----- RECORDS SUPPLIED -----

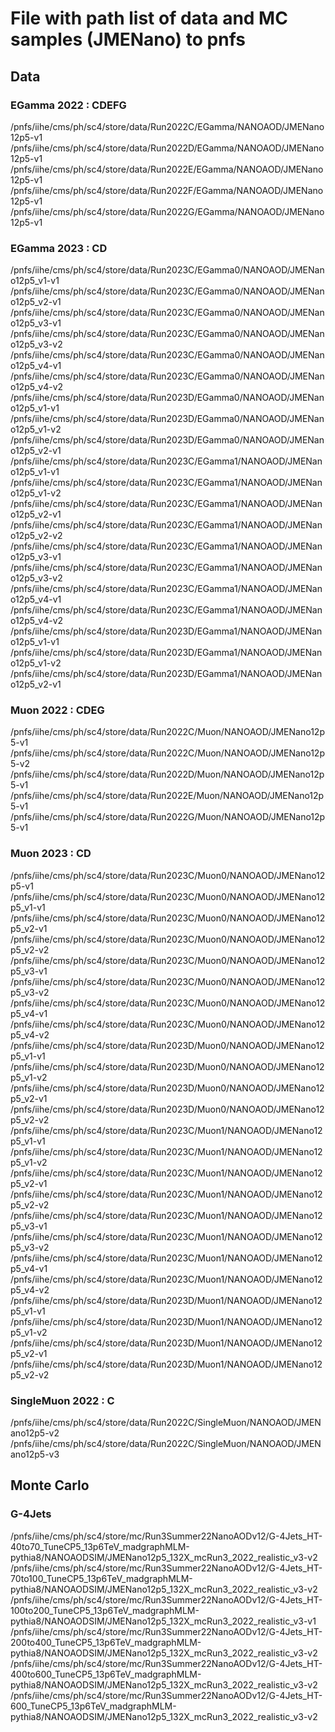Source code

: # File with path list of data and MC samples (JMENano) to pnfs

## Data

### EGamma 2022 : CDEFG
/pnfs/iihe/cms/ph/sc4/store/data/Run2022C/EGamma/NANOAOD/JMENano12p5-v1  
/pnfs/iihe/cms/ph/sc4/store/data/Run2022D/EGamma/NANOAOD/JMENano12p5-v1  
/pnfs/iihe/cms/ph/sc4/store/data/Run2022E/EGamma/NANOAOD/JMENano12p5-v1  
/pnfs/iihe/cms/ph/sc4/store/data/Run2022F/EGamma/NANOAOD/JMENano12p5-v1
/pnfs/iihe/cms/ph/sc4/store/data/Run2022G/EGamma/NANOAOD/JMENano12p5-v1

### EGamma 2023 : CD
/pnfs/iihe/cms/ph/sc4/store/data/Run2023C/EGamma0/NANOAOD/JMENano12p5_v1-v1  
/pnfs/iihe/cms/ph/sc4/store/data/Run2023C/EGamma0/NANOAOD/JMENano12p5_v2-v1  
/pnfs/iihe/cms/ph/sc4/store/data/Run2023C/EGamma0/NANOAOD/JMENano12p5_v3-v1  
/pnfs/iihe/cms/ph/sc4/store/data/Run2023C/EGamma0/NANOAOD/JMENano12p5_v3-v2  
/pnfs/iihe/cms/ph/sc4/store/data/Run2023C/EGamma0/NANOAOD/JMENano12p5_v4-v1  
/pnfs/iihe/cms/ph/sc4/store/data/Run2023C/EGamma0/NANOAOD/JMENano12p5_v4-v2  
/pnfs/iihe/cms/ph/sc4/store/data/Run2023D/EGamma0/NANOAOD/JMENano12p5_v1-v1  
/pnfs/iihe/cms/ph/sc4/store/data/Run2023D/EGamma0/NANOAOD/JMENano12p5_v1-v2  
/pnfs/iihe/cms/ph/sc4/store/data/Run2023D/EGamma0/NANOAOD/JMENano12p5_v2-v1  
/pnfs/iihe/cms/ph/sc4/store/data/Run2023C/EGamma1/NANOAOD/JMENano12p5_v1-v1  
/pnfs/iihe/cms/ph/sc4/store/data/Run2023C/EGamma1/NANOAOD/JMENano12p5_v1-v2  
/pnfs/iihe/cms/ph/sc4/store/data/Run2023C/EGamma1/NANOAOD/JMENano12p5_v2-v1  
/pnfs/iihe/cms/ph/sc4/store/data/Run2023C/EGamma1/NANOAOD/JMENano12p5_v2-v2  
/pnfs/iihe/cms/ph/sc4/store/data/Run2023C/EGamma1/NANOAOD/JMENano12p5_v3-v1  
/pnfs/iihe/cms/ph/sc4/store/data/Run2023C/EGamma1/NANOAOD/JMENano12p5_v3-v2  
/pnfs/iihe/cms/ph/sc4/store/data/Run2023C/EGamma1/NANOAOD/JMENano12p5_v4-v1  
/pnfs/iihe/cms/ph/sc4/store/data/Run2023C/EGamma1/NANOAOD/JMENano12p5_v4-v2  
/pnfs/iihe/cms/ph/sc4/store/data/Run2023D/EGamma1/NANOAOD/JMENano12p5_v1-v1  
/pnfs/iihe/cms/ph/sc4/store/data/Run2023D/EGamma1/NANOAOD/JMENano12p5_v1-v2  
/pnfs/iihe/cms/ph/sc4/store/data/Run2023D/EGamma1/NANOAOD/JMENano12p5_v2-v1  

### Muon 2022 : CDEG
/pnfs/iihe/cms/ph/sc4/store/data/Run2022C/Muon/NANOAOD/JMENano12p5-v1  
/pnfs/iihe/cms/ph/sc4/store/data/Run2022C/Muon/NANOAOD/JMENano12p5-v2  
/pnfs/iihe/cms/ph/sc4/store/data/Run2022D/Muon/NANOAOD/JMENano12p5-v1  
/pnfs/iihe/cms/ph/sc4/store/data/Run2022E/Muon/NANOAOD/JMENano12p5-v1  
/pnfs/iihe/cms/ph/sc4/store/data/Run2022G/Muon/NANOAOD/JMENano12p5-v1  

### Muon 2023 : CD
/pnfs/iihe/cms/ph/sc4/store/data/Run2023C/Muon0/NANOAOD/JMENano12p5-v1  
/pnfs/iihe/cms/ph/sc4/store/data/Run2023C/Muon0/NANOAOD/JMENano12p5_v1-v1  
/pnfs/iihe/cms/ph/sc4/store/data/Run2023C/Muon0/NANOAOD/JMENano12p5_v2-v1  
/pnfs/iihe/cms/ph/sc4/store/data/Run2023C/Muon0/NANOAOD/JMENano12p5_v2-v2  
/pnfs/iihe/cms/ph/sc4/store/data/Run2023C/Muon0/NANOAOD/JMENano12p5_v3-v1  
/pnfs/iihe/cms/ph/sc4/store/data/Run2023C/Muon0/NANOAOD/JMENano12p5_v3-v2  
/pnfs/iihe/cms/ph/sc4/store/data/Run2023C/Muon0/NANOAOD/JMENano12p5_v4-v1  
/pnfs/iihe/cms/ph/sc4/store/data/Run2023C/Muon0/NANOAOD/JMENano12p5_v4-v2  
/pnfs/iihe/cms/ph/sc4/store/data/Run2023D/Muon0/NANOAOD/JMENano12p5_v1-v1  
/pnfs/iihe/cms/ph/sc4/store/data/Run2023D/Muon0/NANOAOD/JMENano12p5_v1-v2  
/pnfs/iihe/cms/ph/sc4/store/data/Run2023D/Muon0/NANOAOD/JMENano12p5_v2-v1  
/pnfs/iihe/cms/ph/sc4/store/data/Run2023D/Muon0/NANOAOD/JMENano12p5_v2-v2  
/pnfs/iihe/cms/ph/sc4/store/data/Run2023C/Muon1/NANOAOD/JMENano12p5_v1-v1  
/pnfs/iihe/cms/ph/sc4/store/data/Run2023C/Muon1/NANOAOD/JMENano12p5_v1-v2  
/pnfs/iihe/cms/ph/sc4/store/data/Run2023C/Muon1/NANOAOD/JMENano12p5_v2-v1  
/pnfs/iihe/cms/ph/sc4/store/data/Run2023C/Muon1/NANOAOD/JMENano12p5_v2-v2  
/pnfs/iihe/cms/ph/sc4/store/data/Run2023C/Muon1/NANOAOD/JMENano12p5_v3-v1  
/pnfs/iihe/cms/ph/sc4/store/data/Run2023C/Muon1/NANOAOD/JMENano12p5_v3-v2  
/pnfs/iihe/cms/ph/sc4/store/data/Run2023C/Muon1/NANOAOD/JMENano12p5_v4-v1  
/pnfs/iihe/cms/ph/sc4/store/data/Run2023C/Muon1/NANOAOD/JMENano12p5_v4-v2  
/pnfs/iihe/cms/ph/sc4/store/data/Run2023D/Muon1/NANOAOD/JMENano12p5_v1-v1  
/pnfs/iihe/cms/ph/sc4/store/data/Run2023D/Muon1/NANOAOD/JMENano12p5_v1-v2  
/pnfs/iihe/cms/ph/sc4/store/data/Run2023D/Muon1/NANOAOD/JMENano12p5_v2-v1  
/pnfs/iihe/cms/ph/sc4/store/data/Run2023D/Muon1/NANOAOD/JMENano12p5_v2-v2  

### SingleMuon 2022 : C
/pnfs/iihe/cms/ph/sc4/store/data/Run2022C/SingleMuon/NANOAOD/JMENano12p5-v2  
/pnfs/iihe/cms/ph/sc4/store/data/Run2022C/SingleMuon/NANOAOD/JMENano12p5-v3

## Monte Carlo

### G-4Jets
/pnfs/iihe/cms/ph/sc4/store/mc/Run3Summer22NanoAODv12/G-4Jets_HT-40to70_TuneCP5_13p6TeV_madgraphMLM-pythia8/NANOAODSIM/JMENano12p5_132X_mcRun3_2022_realistic_v3-v2  
/pnfs/iihe/cms/ph/sc4/store/mc/Run3Summer22NanoAODv12/G-4Jets_HT-70to100_TuneCP5_13p6TeV_madgraphMLM-pythia8/NANOAODSIM/JMENano12p5_132X_mcRun3_2022_realistic_v3-v2  
/pnfs/iihe/cms/ph/sc4/store/mc/Run3Summer22NanoAODv12/G-4Jets_HT-100to200_TuneCP5_13p6TeV_madgraphMLM-pythia8/NANOAODSIM/JMENano12p5_132X_mcRun3_2022_realistic_v3-v1  
/pnfs/iihe/cms/ph/sc4/store/mc/Run3Summer22NanoAODv12/G-4Jets_HT-200to400_TuneCP5_13p6TeV_madgraphMLM-pythia8/NANOAODSIM/JMENano12p5_132X_mcRun3_2022_realistic_v3-v2  
/pnfs/iihe/cms/ph/sc4/store/mc/Run3Summer22NanoAODv12/G-4Jets_HT-400to600_TuneCP5_13p6TeV_madgraphMLM-pythia8/NANOAODSIM/JMENano12p5_132X_mcRun3_2022_realistic_v3-v2  
/pnfs/iihe/cms/ph/sc4/store/mc/Run3Summer22NanoAODv12/G-4Jets_HT-600_TuneCP5_13p6TeV_madgraphMLM-pythia8/NANOAODSIM/JMENano12p5_132X_mcRun3_2022_realistic_v3-v2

-----

AIM OF THE EXERCISE:
Which lines above hold the string "SingleMuon"? Please copy all of them.

COMPLETED EXERCISE:
### SingleMuon 2022 : C
/pnfs/iihe/cms/ph/sc4/store/data/Run2022C/SingleMuon/NANOAOD/JMENano12p5-v2  
/pnfs/iihe/cms/ph/sc4/store/data/Run2022C/SingleMuon/NANOAOD/JMENano12p5-v3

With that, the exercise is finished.